Chapter 9 Bivariate Random Variables

Before examining the joint distribution of several random variables, focus first on the bivariate case. The aim is to investigate how two random variables change together through an analysis of their joint distribution.

We can derive the marginal distribution of each individual random variable from their joint distribution. If two random variables X and Y are defined on the same sample space, and we call their respective support sets A and B then the function that is the joint distribution is given by \(f(x,y)= \mathbb{P}(X=x, Y=y)\).

It is clear that for a bivariate distribution, that

\[ \int_{A}\int_{B}f(x,y)dxdy=1 \qquad \text{and} \qquad \sum_{x \in A}\sum_{y \in B}p(x,y)=1 \]


9.1 Independence and Correlation of Two RVs

When studying the relationship between two random variables, there are two primary characteristics we are interested in– namely, independence and correlation. Independence measures a relationship between X and Y, while correlation measures a linear relationship between X and Y.

9.1.1 Marginal distributions to determine independence

Two random variables are independent if and only if the product of their marginal distributions is equal to the joint distribution.

\[ f(x,y) = f(x) \cdot f(y) \]

9.1.2 Marginal expectation to determine correlation

Two random variables are uncorrelated if their covariance, or equivalently their correlation (the standardized covariance) is a value that is close to zero

\[ E[XY] = E[X] \cdot E[Y] \]

9.2 Correlation

Correlation is a measure of the strength of a linear relationship.

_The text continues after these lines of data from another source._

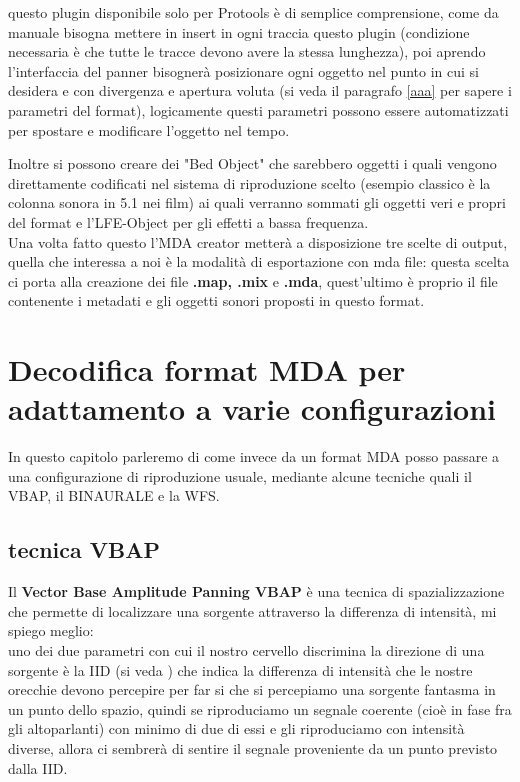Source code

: \documentclass[12pt,a4paper]{report}
\begin{document}
questo plugin disponibile solo per Protools è di semplice comprensione, come da manuale bisogna mettere in insert in ogni traccia questo plugin (condizione necessaria è che tutte le tracce devono avere la stessa lunghezza), poi aprendo l'interfaccia del panner bisognerà posizionare ogni oggetto nel punto in cui si desidera e con divergenza e apertura voluta (si veda il paragrafo \ref{aaa} per sapere i parametri del format), logicamente questi parametri possono essere automatizzati per spostare e modificare l'oggetto nel tempo.

Inoltre si possono creare dei "Bed Object" che sarebbero oggetti i quali vengono direttamente codificati nel sistema di riproduzione scelto (esempio classico è la colonna sonora in 5.1 nei film) ai quali verranno sommati gli oggetti veri e propri del format e l'LFE-Object per gli effetti a bassa frequenza.\\

Una volta fatto questo l'MDA creator metterà a disposizione tre scelte di output, quella che interessa a noi è la modalità di esportazione con mda file: questa scelta ci porta alla creazione dei file \textbf{.map, .mix} e \textbf{.mda}, quest'ultimo è proprio il file contenente i metadati e gli oggetti sonori proposti in questo format.


\chapter{Decodifica format MDA per adattamento a varie configurazioni}

In questo capitolo parleremo di come invece da un format MDA posso passare a una configurazione di riproduzione usuale, mediante alcune tecniche quali il VBAP, il BINAURALE e la WFS.\\

\section{tecnica VBAP}

Il \textbf{Vector Base Amplitude Panning VBAP} è una tecnica di spazializzazione che permette di localizzare una sorgente attraverso la differenza di intensità, mi spiego meglio:\\
uno dei due parametri con cui il nostro cervello discrimina la direzione di una sorgente è la IID (si veda \cite{iid}) che indica la differenza di intensità che le nostre orecchie devono percepire per far si che si percepiamo una sorgente fantasma in un punto dello spazio, quindi se riproduciamo un segnale coerente (cioè in fase fra gli altoparlanti) con minimo di due di essi e gli riproduciamo con intensità diverse, allora ci sembrerà di sentire il segnale proveniente da un punto previsto dalla IID.\\
\end{document}
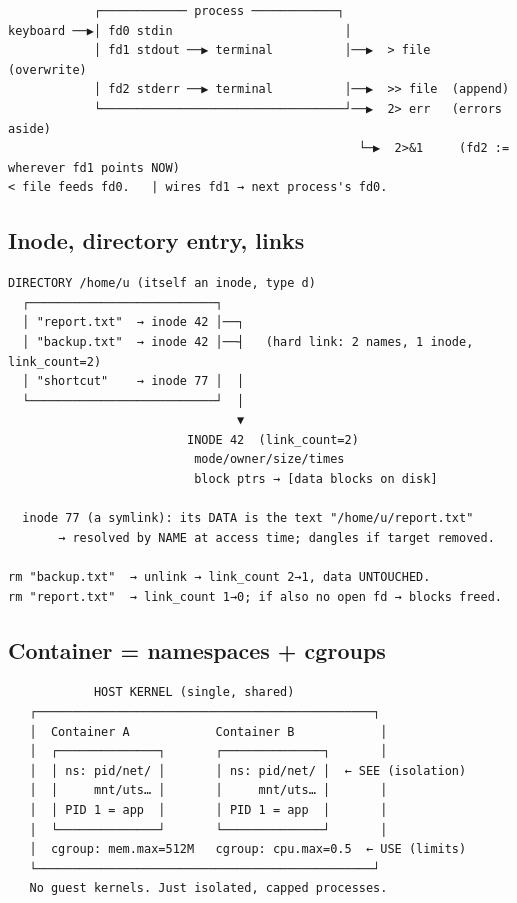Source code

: \documentclass[11pt]{article}
\begin{document}
\setcodelang{}

\begin{verbatim}
            ┌──────────── process ────────────┐
keyboard ──▶│ fd0 stdin                        │
            │ fd1 stdout ──▶ terminal          │──▶  > file   (overwrite)
            │ fd2 stderr ──▶ terminal          │──▶  >> file  (append)
            └──────────────────────────────────┘──▶  2> err   (errors aside)
                                                 └─▶  2>&1     (fd2 := wherever fd1 points NOW)
< file feeds fd0.   | wires fd1 → next process's fd0.
\end{verbatim}

\subsection{Inode, directory entry, links}\label{inode-directory-entry-links}

\setcodelang{}

\begin{verbatim}
DIRECTORY /home/u (itself an inode, type d)
  ┌──────────────────────────┐
  │ "report.txt"  → inode 42 │──┐
  │ "backup.txt"  → inode 42 │──┤   (hard link: 2 names, 1 inode, link_count=2)
  │ "shortcut"    → inode 77 │  │
  └──────────────────────────┘  │
                                ▼
                         INODE 42  (link_count=2)
                          mode/owner/size/times
                          block ptrs → [data blocks on disk]

  inode 77 (a symlink): its DATA is the text "/home/u/report.txt"
       → resolved by NAME at access time; dangles if target removed.

rm "backup.txt"  → unlink → link_count 2→1, data UNTOUCHED.
rm "report.txt"  → link_count 1→0; if also no open fd → blocks freed.
\end{verbatim}

\subsection{Container = namespaces + cgroups}\label{container--namespaces--cgroups}

\setcodelang{}

\begin{verbatim}
            HOST KERNEL (single, shared)
   ┌───────────────────────────────────────────────┐
   │  Container A            Container B            │
   │  ┌──────────────┐       ┌──────────────┐       │
   │  │ ns: pid/net/ │       │ ns: pid/net/ │  ← SEE (isolation)
   │  │     mnt/uts… │       │     mnt/uts… │       │
   │  │ PID 1 = app  │       │ PID 1 = app  │       │
   │  └──────────────┘       └──────────────┘       │
   │  cgroup: mem.max=512M   cgroup: cpu.max=0.5  ← USE (limits)
   └───────────────────────────────────────────────┘
   No guest kernels. Just isolated, capped processes.
\end{verbatim}
\end{document}
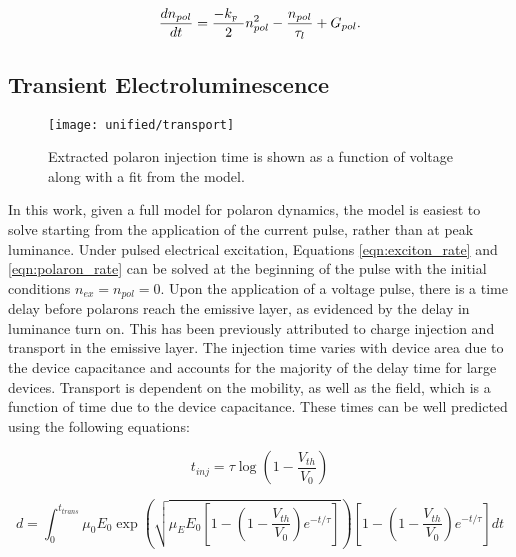 \documentclass[../thesis.tex]{subfiles}
\begin{document}
\begin{equation}
\frac{dn_{pol}}{dt}=\frac{-k_{_\text{\tiny F}}\ }{2}n_{pol}^2-\frac{n_{pol}}{\tau_l}+G_{pol}.
\label{eqn:polaron_rate}
\end{equation}

\subsection{Transient Electroluminescence} \label{sec:transient_el}

\begin{wrapfigure}{R}{0.5\textwidth}
\centering
\texttt{[image: unified/transport]}
\caption{Extracted polaron injection time is shown as a function of voltage along with a fit from the model.}
\label{fig:transport}
\end{wrapfigure}

In this work, given a full model for polaron dynamics, the model is easiest to solve starting from the application of the current pulse, rather than at peak luminance.
Under pulsed electrical excitation, Equations \ref{eqn:exciton_rate} and \ref{eqn:polaron_rate} can be solved at the beginning of the pulse with the initial conditions $n_{ex}=n_{pol}=0$.  
Upon the application of a voltage pulse, there is a time delay before polarons reach the emissive layer, as evidenced by the delay in luminance turn on.  
This has been previously attributed to charge injection and transport in the emissive layer.\supercite{Wei2004}
The injection time varies with device area due to the device capacitance and accounts for the majority of the delay time for large devices.
Transport is dependent on the mobility, as well as the field, which is a function of time due to the device capacitance.  
These times can be well predicted using the following equations:\supercite{Wei2004}

\begin{equation}
t_{inj}=\tau\log\left(1-\frac{V_{th}}{V_0}\right)
\end{equation}

\begin{equation}
d=\int_0^{t_{trans}}\mu_0 E_0 \exp \left( \sqrt{\mu_{E}E_0\left[1-\left(1-\frac{V_{th}}{V_0}\right)e^{-t/\tau}\right]}\right)\left[1-\left(1-\frac{V_{th}}{V_0}\right)e^{-t/\tau}\right] dt
\end{equation}
\end{document}
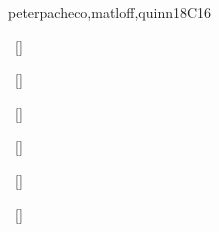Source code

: \begin{syllabus}
\begin{unit}{\PDParallelDecomposition}{}{peterpacheco,matloff,quinn}{18}{C16}
\begin{topics}%
    \item \PDParallelDecompositionTopicNeed
    \item \PDParallelDecompositionTopicIndependence
    \item \PDParallelDecompositionTopicBasic
    \item \PDParallelDecompositionTopicTask
    \item \PDParallelDecompositionTopicData
    \item \PDParallelDecompositionTopicActors
\end{topics}
\begin{learningoutcomes}%
    \item \PDParallelDecompositionLOExplainWhyNecessary~[\Usage] %
    \item \PDParallelDecompositionLOIdentifyOpportunities~[\Familiarity] %
    \item \PDParallelDecompositionLOWriteAScalable~[\Usage] %
    \item \PDParallelDecompositionLOParallelize~[\Usage] %
    \item \PDParallelDecompositionLOParallelizeAn~[\Usage] %
    \item \PDParallelDecompositionLOWriteAActors~[\Usage] %
\end{learningoutcomes}%
\end{unit}


\end{syllabus}
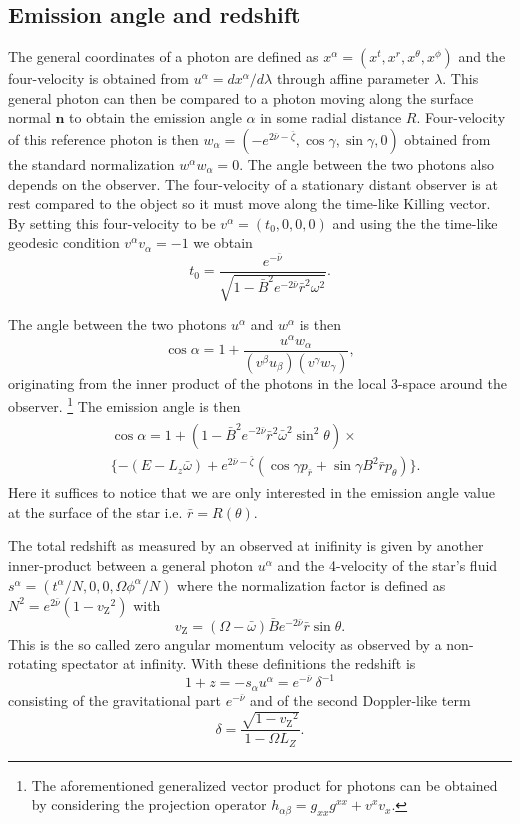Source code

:\documentclass[iop, usenatbib]{emulateapj}
\newcommand{\be}{\begin{equation}}
\newcommand{\ee}{\end{equation}}
\renewcommand{\vec}[1]{\ensuremath{\boldsymbol{#1}}​}
\newcommand{\Ca}{\ensuremath{\mathcal{C}}}
\newcommand{\rb}{\ensuremath{\bar{r}}}
\newcommand{\wb}{\ensuremath{\bar{\omega}}}
\newcommand{\nub}{\ensuremath{\bar{\nu}}}
\newcommand{\zetab}{\ensuremath{\bar{\zeta}}}
\newcommand{\Bb}{\ensuremath{\bar{B}}}
\newcommand{\vz}{\ensuremath{v_{\mathrm{Z}}}}
\begin{document}
\subsection{Emission angle and redshift}
The general coordinates of a photon are defined as $x^{\alpha} = (x^{t}, x^{r}, x^{\theta}, x^{\phi})$ and the four-velocity is obtained from $u^{\alpha} = dx^{\alpha}/d\lambda$ through affine parameter $\lambda$.
This general photon can then be compared to a photon moving along the surface normal $\vec{n}$ to obtain the emission angle $\alpha$ in some radial distance $R$.
Four-velocity of this reference photon is then $w_{\alpha} = (-e^{2\nub-\zetab}, \cos\gamma, \sin\gamma, 0 )$ obtained from the standard normalization $w^{\alpha}w_{\alpha} = 0$.
The angle between the two photons also depends on the observer.
The four-velocity of a stationary distant observer is at rest compared to the object so it must move along the time-like Killing vector.
By setting this four-velocity to be $v^{\alpha}=(t_0,0,0,0)$ and using the the time-like geodesic condition $v^{\alpha} v_{\alpha} = -1$ we obtain 
\be
t_0 = \frac{e^{-\nub}}{\sqrt{1 - \Bb^2 e^{-2\nub} \rb^2 \omega^2}}.
\ee

The angle between the two photons $u^{\alpha}$ and $w^{\alpha}$ is then \citep{PFC83}
\be
\cos \alpha = 1 + \frac{u^{\alpha}w_{\alpha}}{(v^{\beta} u_{\beta})(v^{\gamma} w_{\gamma})},
\ee
originating from the inner product of the photons in the local 3-space around the observer.%
\footnote{
The aforementioned generalized vector product for photons can be obtained by considering the projection operator $h_{\alpha \beta} = g_{xx}g^{xx} + v^xv_x$.
}
The emission angle is then
\begin{align}\begin{split}
&\cos \alpha = 1 + (1-\Bb^2 e^{-2\nub} \rb^2\wb^2\sin^2\theta) \times \\
&\{ -(E-L_z \wb) + e^{2\nub-\zetab} (\cos\gamma p_{\rb} + \sin\gamma B^2 \rb p_{\theta}) \}.
\end{split}\end{align}
Here it suffices to notice that we are only interested in the emission angle value at the surface of the star i.e. $\rb = R(\theta)$.


The total redshift as measured by an observed at inifinity is given by another inner-product between a general photon $u^{\alpha}$ and the 4-velocity of the star's fluid $s^{\alpha} = (t^{\alpha}/N,0,0,\Omega \phi^{\alpha}/N)$ where the normalization factor is defined as $N^2 = e^{2\nub} (1 - \vz^2)$ with
\be
\vz = (\Omega - \wb) \Bb e^{-2\nub} \rb \sin\theta.
\ee
This is the so called zero angular momentum velocity as observed by a non-rotating spectator at infinity.
With these definitions the redshift is
\be
1 + z = -s_{\alpha} u^{\alpha} = e^{-\nub} ~\delta^{-1}
\ee
consisting of the gravitational part $e^{-\nub}$ and of the second Doppler-like term
\be
\delta = \frac{\sqrt{1-\vz^2}}{1 - \Omega L_Z}.
\ee
\end{document}
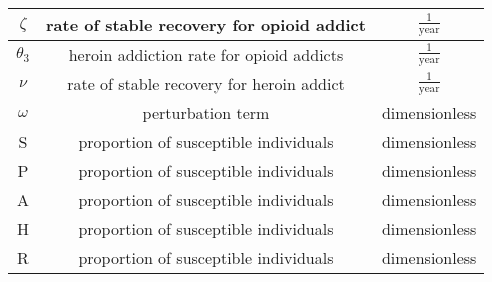 \documentclass[12pt]{article}
\begin{document}
\begin{center}
\begin{tabular}{|c | c | c | }
\hline

$\zeta$ &  rate of stable recovery for opioid addict & $\frac{1}{\text{year}}$  \\

\hline

$\theta_3$ &   heroin addiction rate for opioid addicts & $\frac{1}{\text{year}}$\\

\hline

$\nu$ &  rate of stable recovery for heroin addict & $\frac{1}{\text{year}}$  \\

\hline

$\omega$ & perturbation term & \small dimensionless \\

\hline
S & proportion of susceptible individuals & \small dimensionless \\

\hline

P & proportion of susceptible individuals & \small dimensionless \\

\hline
A & proportion of susceptible individuals & \small dimensionless \\

\hline
H & proportion of susceptible individuals & \small dimensionless \\

\hline
R & proportion of susceptible individuals & \small dimensionless \\
 \hline

\end{tabular}

\end{center}
 
\end{document}
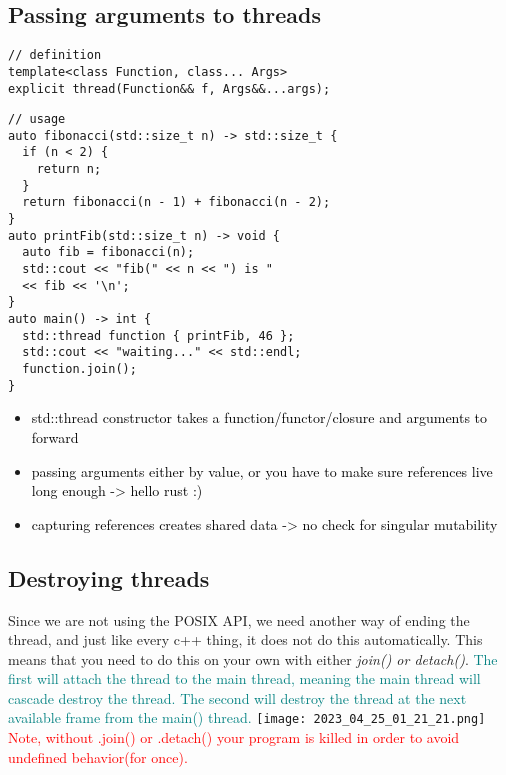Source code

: \documentclass[main.tex,fontsize=8pt,paper=a4,paper=portrait,DIV=calc,]{scrartcl}
\begin{document}
\subsection{Passing arguments to threads}
\begin{lstlisting}
// definition
template<class Function, class... Args>
explicit thread(Function&& f, Args&&...args);
\end{lstlisting}

\begin{lstlisting}
// usage
auto fibonacci(std::size_t n) -> std::size_t {
  if (n < 2) {
    return n;
  }
  return fibonacci(n - 1) + fibonacci(n - 2);
}
auto printFib(std::size_t n) -> void {
  auto fib = fibonacci(n);
  std::cout << "fib(" << n << ") is "
  << fib << '\n';
}
auto main() -> int {
  std::thread function { printFib, 46 };
  std::cout << "waiting..." << std::endl;
  function.join();
}
\end{lstlisting}
\begin{itemize}
\item \textcolor{black}{std::thread constructor takes a function/functor/closure and arguments to forward}
\item \textcolor{black}{passing arguments either by value, or you have to make sure references live long enough -> hello rust :)}
\item \textcolor{black}{capturing references creates shared data -> no check for singular mutability}
\end{itemize} 


\subsection{Destroying threads}
Since we are not using the POSIX API, we need another way of ending the thread, and just like every c++ thing, it does not do this automatically.\newline
This means that you need to do this on your own with either \emph{join() or detach()}.\newline
\textcolor{teal}{The first will attach the thread to the main thread, meaning the main thread will cascade destroy the thread.}\newline
\textcolor{teal}{The second will destroy the thread at the next available frame from the main() thread.}\newline
\texttt{[image: 2023\_04\_25\_01\_21\_21.png]}\newline
\textcolor{red}{Note, without .join() or .detach() your program is killed in order to avoid undefined behavior(for once).}
\end{document}
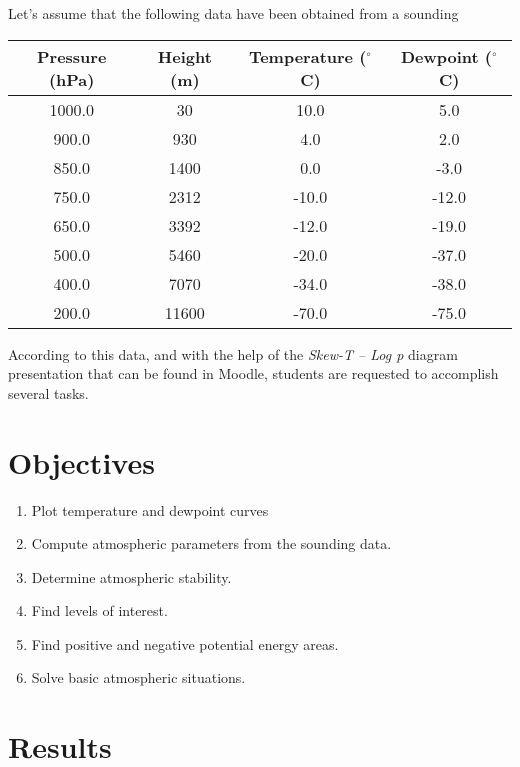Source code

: \documentclass{article}
\begin{document}
Let's assume that the following data have been obtained from a sounding
\begin{center}
\begin{tabular}{|cccc|}
\hline
Pressure (hPa) &  Height (m) & Temperature ($^\circ$C) &Dewpoint ($^\circ$C)  \\
\hline
 1000.0       &  30         & 10.0         &  5.0  \\
  900.0       & 930         &  4.0         &  2.0  \\%
  850.0       &1400         &  0.0         & -3.0  \\%
  750.0       &2312         &-10.0         &-12.0  \\%
  650.0       &3392         &-12.0         &-19.0  \\%
  500.0       &5460         &-20.0         &-37.0  \\%
  400.0       &7070         &-34.0         &-38.0  \\%
  200.0       &11600        &-70.0         &-75.0  \\   
\hline
\end{tabular}
\end{center}

According to this data, and with the help of the \textit{Skew-T -- Log p}
diagram presentation that can
be found in Moodle, students are requested to accomplish several tasks.

\section{Objectives}

\begin{enumerate}
  \item Plot temperature and dewpoint curves
  \item Compute atmospheric parameters from the sounding data.
  \item Determine atmospheric stability.
  \item Find levels of interest.
  \item Find positive and negative potential energy areas.
  \item Solve basic atmospheric situations.
\end{enumerate}

\section{Results}
\end{document}
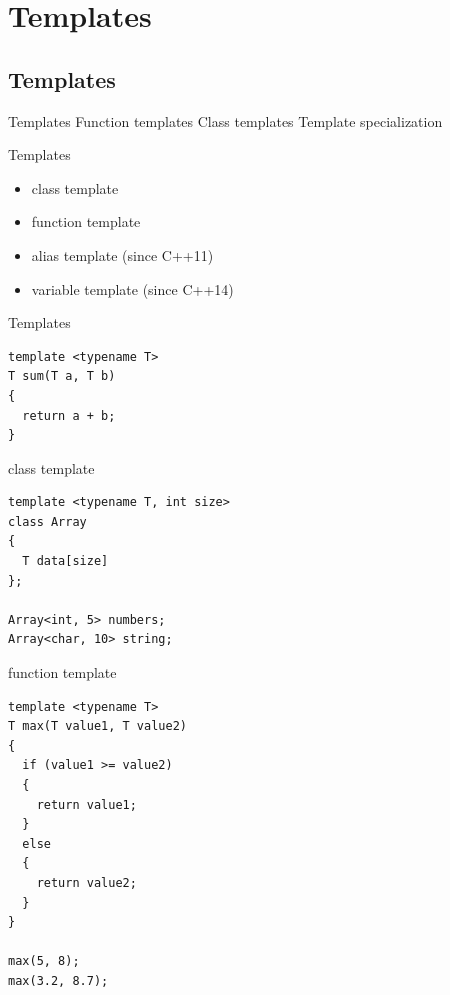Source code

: \documentclass{beamer}
\begin{document}
\section{Templates}
\subsection{Templates}

\begin{frame}{Templates}
Function templates
Class templates
Template specialization
\end{frame}

\begin{frame}{Templates}
\begin{itemize}
  \item class template
  \item function template
  \item alias template (since C++11)
  \item variable template (since C++14)
\end{itemize}
\end{frame}

\begin{frame}[fragile]{Templates}
\begin{lstlisting}[caption=Templates]
template <typename T>
T sum(T a, T b)
{
  return a + b;
}\end{lstlisting}
\end{frame}

\begin{frame}[fragile]{class template}
\begin{lstlisting}
template <typename T, int size>
class Array
{
  T data[size]
};

Array<int, 5> numbers;
Array<char, 10> string;
\end{lstlisting}
\end{frame}

\begin{frame}[fragile]{function template}
\begin{lstlisting}
template <typename T>
T max(T value1, T value2)
{
  if (value1 >= value2)
  {
    return value1;
  }
  else
  {
    return value2;
  }
}

max(5, 8);
max(3.2, 8.7);
\end{lstlisting}
\end{frame}
\end{document}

  • Two variables are not correlated if their correlation equals zero (covariance = 0)

  • if you have independence you know they are uncorrelated. but uncorrelated does not mean they are independent


9.3 Properties of Covariance

Derived from expected value, which is a linear operator.

\[ Cov(x,y) = E[XY] - E[X]E[Y] \]

  • independence is stronger than correlation

Additional notes:

  • In bivariate normal distribution, no correlation between variables actually implies independence.